_TASK REQUIREMENTS_
Each entry here needs to be given again exactly.

=====

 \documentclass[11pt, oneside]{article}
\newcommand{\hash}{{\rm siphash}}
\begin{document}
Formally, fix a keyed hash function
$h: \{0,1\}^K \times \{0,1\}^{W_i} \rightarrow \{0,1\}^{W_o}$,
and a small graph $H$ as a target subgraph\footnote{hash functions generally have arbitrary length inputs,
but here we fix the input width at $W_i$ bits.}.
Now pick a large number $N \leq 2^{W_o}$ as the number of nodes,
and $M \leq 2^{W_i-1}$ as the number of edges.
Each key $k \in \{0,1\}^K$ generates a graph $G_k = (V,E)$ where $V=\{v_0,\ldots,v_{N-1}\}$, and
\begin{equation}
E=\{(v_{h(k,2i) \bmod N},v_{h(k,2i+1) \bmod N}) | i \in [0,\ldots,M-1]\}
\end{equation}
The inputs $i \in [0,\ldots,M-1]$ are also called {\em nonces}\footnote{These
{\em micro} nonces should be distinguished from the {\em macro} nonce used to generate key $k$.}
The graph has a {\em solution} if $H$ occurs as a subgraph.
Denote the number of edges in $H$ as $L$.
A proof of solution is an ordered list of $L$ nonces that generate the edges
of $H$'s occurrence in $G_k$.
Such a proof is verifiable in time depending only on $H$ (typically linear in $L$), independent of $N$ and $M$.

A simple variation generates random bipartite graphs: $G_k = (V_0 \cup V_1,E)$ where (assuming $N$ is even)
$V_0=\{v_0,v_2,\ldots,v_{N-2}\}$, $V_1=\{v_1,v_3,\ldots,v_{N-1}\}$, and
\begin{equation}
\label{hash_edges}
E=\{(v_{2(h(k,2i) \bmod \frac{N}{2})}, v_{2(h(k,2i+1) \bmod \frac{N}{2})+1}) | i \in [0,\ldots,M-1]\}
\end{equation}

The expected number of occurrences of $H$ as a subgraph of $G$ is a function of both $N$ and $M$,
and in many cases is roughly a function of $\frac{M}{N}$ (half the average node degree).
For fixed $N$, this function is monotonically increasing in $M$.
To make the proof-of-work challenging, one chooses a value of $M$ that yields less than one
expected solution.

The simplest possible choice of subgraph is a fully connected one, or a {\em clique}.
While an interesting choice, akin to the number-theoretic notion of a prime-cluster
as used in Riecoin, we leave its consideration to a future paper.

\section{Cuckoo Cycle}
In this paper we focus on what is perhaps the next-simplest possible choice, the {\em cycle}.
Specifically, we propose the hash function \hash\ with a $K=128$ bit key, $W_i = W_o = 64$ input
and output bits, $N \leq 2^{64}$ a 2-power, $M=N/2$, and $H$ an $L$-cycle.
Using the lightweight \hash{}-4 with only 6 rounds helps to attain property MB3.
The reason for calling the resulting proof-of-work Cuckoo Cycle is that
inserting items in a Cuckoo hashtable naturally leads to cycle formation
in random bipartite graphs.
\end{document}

=====

_RESULT FOR THIS TASK_
 \documentclass[11pt, oneside]{article}
\newcommand{\hash}{{\rm siphash}}
\begin{document}
Formally, fix a keyed hash function
$h: \{0,1\}^K \times \{0,1\}^{W_i} \rightarrow \{0,1\}^{W_o}$,
and a small graph $H$ as a target subgraph\footnote{hash functions generally have arbitrary length inputs,
but here we fix the input width at $W_i$ bits.}.
Now pick a large number $N \leq 2^{W_o}$ as the number of nodes,
and $M \leq 2^{W_i-1}$ as the number of edges.
Each key $k \in \{0,1\}^K$ generates a graph $G_k = (V,E)$ where $V=\{v_0,\ldots,v_{N-1}\}$, and
\begin{equation}
E=\{(v_{h(k,2i) \bmod N},v_{h(k,2i+1) \bmod N}) | i \in [0,\ldots,M-1]\}
\end{equation}
The inputs $i \in [0,\ldots,M-1]$ are also called {\em nonces}\footnote{These
{\em micro} nonces should be distinguished from the {\em macro} nonce used to generate key $k$.}
The graph has a {\em solution} if $H$ occurs as a subgraph.
Denote the number of edges in $H$ as $L$.
A proof of solution is an ordered list of $L$ nonces that generate the edges
of $H$'s occurrence in $G_k$.
Such a proof is verifiable in time depending only on $H$ (typically linear in $L$), independent of $N$ and $M$.

A simple variation generates random bipartite graphs: $G_k = (V_0 \cup V_1,E)$ where (assuming $N$ is even)
$V_0=\{v_0,v_2,\ldots,v_{N-2}\}$, $V_1=\{v_1,v_3,\ldots,v_{N-1}\}$, and
\begin{equation}
\label{hash_edges}
E=\{(v_{2(h(k,2i) \bmod \frac{N}{2})}, v_{2(h(k,2i+1) \bmod \frac{N}{2})+1}) | i \in [0,\ldots,M-1]\}
\end{equation}

The expected number of occurrences of $H$ as a subgraph of $G$ is a function of both $N$ and $M$,
and in many cases is roughly a function of $\frac{M}{N}$ (half the average node degree).
For fixed $N$, this function is monotonically increasing in $M$.
To make the proof-of-work challenging, one chooses a value of $M$ that yields less than one
expected solution.

The simplest possible choice of subgraph is a fully connected one, or a {\em clique}.
While an interesting choice, akin to the number-theoretic notion of a prime-cluster
as used in Riecoin, we leave its consideration to a future paper.

\section{Cuckoo Cycle}
In this paper we focus on what is perhaps the next-simplest possible choice, the {\em cycle}.
Specifically, we propose the hash function \hash\ with a $K=128$ bit key, $W_i = W_o = 64$ input
and output bits, $N \leq 2^{64}$ a 2-power, $M=N/2$, and $H$ an $L$-cycle.
Using the lightweight \hash{}-4 with only 6 rounds helps to attain property MB3.
The reason for calling the resulting proof-of-work Cuckoo Cycle is that
inserting items in a Cuckoo hashtable naturally leads to cycle formation
in random bipartite graphs.
\end{document}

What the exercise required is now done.